▸ **Source material**
★ ★ ★
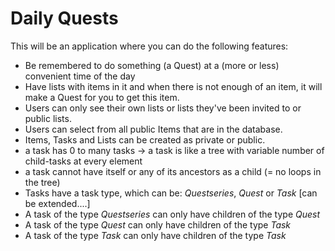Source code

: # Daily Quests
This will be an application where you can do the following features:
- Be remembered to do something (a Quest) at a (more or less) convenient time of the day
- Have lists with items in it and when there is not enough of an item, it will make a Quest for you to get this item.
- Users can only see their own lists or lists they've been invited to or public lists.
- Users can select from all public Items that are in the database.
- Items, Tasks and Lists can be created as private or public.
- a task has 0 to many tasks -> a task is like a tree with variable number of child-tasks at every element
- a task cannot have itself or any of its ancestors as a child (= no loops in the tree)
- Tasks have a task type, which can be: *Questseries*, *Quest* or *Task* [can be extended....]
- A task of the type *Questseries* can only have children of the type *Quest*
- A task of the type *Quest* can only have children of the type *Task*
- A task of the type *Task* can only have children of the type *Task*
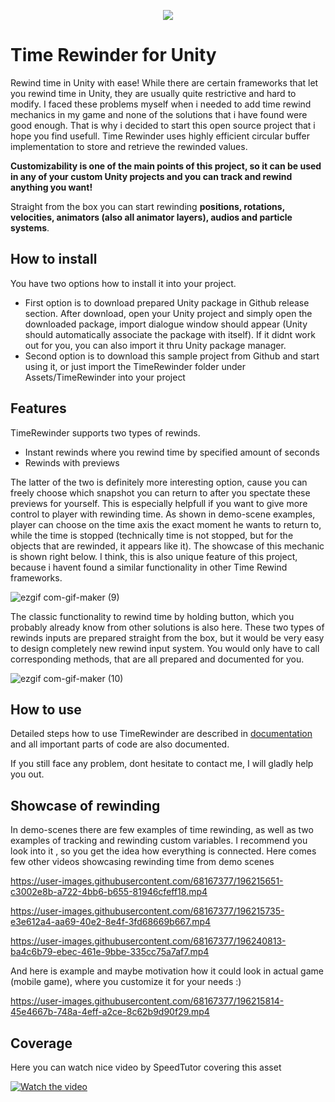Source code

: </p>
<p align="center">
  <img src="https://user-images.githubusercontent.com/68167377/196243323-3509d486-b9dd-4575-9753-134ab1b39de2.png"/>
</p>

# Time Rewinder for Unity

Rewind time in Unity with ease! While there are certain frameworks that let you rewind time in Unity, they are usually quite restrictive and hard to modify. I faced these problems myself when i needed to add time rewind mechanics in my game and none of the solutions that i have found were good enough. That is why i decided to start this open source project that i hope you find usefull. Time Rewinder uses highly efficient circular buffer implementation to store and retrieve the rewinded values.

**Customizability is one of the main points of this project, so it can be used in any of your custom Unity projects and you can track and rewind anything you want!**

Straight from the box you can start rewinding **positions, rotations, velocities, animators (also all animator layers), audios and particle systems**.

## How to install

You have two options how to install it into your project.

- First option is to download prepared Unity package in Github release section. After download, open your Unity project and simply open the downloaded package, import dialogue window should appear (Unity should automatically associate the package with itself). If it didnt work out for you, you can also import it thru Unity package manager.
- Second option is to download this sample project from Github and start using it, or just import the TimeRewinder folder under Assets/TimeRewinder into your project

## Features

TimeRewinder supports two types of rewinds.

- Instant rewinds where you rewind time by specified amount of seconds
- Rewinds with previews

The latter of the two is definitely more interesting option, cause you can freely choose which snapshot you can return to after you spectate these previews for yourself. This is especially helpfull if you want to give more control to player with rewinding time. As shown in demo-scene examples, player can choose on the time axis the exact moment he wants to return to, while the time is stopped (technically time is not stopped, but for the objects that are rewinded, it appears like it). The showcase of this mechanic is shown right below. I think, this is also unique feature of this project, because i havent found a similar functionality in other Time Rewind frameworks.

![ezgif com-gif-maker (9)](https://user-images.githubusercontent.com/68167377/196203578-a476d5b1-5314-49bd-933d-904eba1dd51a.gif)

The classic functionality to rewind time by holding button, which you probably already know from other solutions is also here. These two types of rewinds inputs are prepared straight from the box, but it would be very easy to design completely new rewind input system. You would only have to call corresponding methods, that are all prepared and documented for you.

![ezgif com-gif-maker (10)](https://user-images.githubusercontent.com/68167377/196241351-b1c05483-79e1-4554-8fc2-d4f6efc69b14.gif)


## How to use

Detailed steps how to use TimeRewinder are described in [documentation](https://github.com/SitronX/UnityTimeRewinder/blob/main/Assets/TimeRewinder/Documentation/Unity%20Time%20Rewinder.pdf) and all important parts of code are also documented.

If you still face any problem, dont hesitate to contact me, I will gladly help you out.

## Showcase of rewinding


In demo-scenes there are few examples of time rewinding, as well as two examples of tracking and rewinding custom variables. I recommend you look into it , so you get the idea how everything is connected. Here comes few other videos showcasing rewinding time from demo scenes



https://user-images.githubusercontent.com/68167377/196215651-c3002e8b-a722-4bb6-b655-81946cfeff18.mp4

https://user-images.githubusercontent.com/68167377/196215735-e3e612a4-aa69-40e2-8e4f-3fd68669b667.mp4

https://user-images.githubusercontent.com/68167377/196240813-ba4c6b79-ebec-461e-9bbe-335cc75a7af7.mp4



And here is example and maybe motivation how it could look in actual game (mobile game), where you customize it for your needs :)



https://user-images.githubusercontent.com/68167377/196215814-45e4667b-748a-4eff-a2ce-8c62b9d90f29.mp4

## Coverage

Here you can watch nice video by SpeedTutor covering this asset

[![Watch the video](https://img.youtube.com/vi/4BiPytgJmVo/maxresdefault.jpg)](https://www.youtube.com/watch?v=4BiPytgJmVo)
★ ★ ★
▸ **Work order**
All lines in the records that contain "maker" are to be copied and returned.

▸ **Response**
![ezgif com-gif-maker (9)](https://user-images.githubusercontent.com/68167377/196203578-a476d5b1-5314-49bd-933d-904eba1dd51a.gif)
![ezgif com-gif-maker (10)](https://user-images.githubusercontent.com/68167377/196241351-b1c05483-79e1-4554-8fc2-d4f6efc69b14.gif)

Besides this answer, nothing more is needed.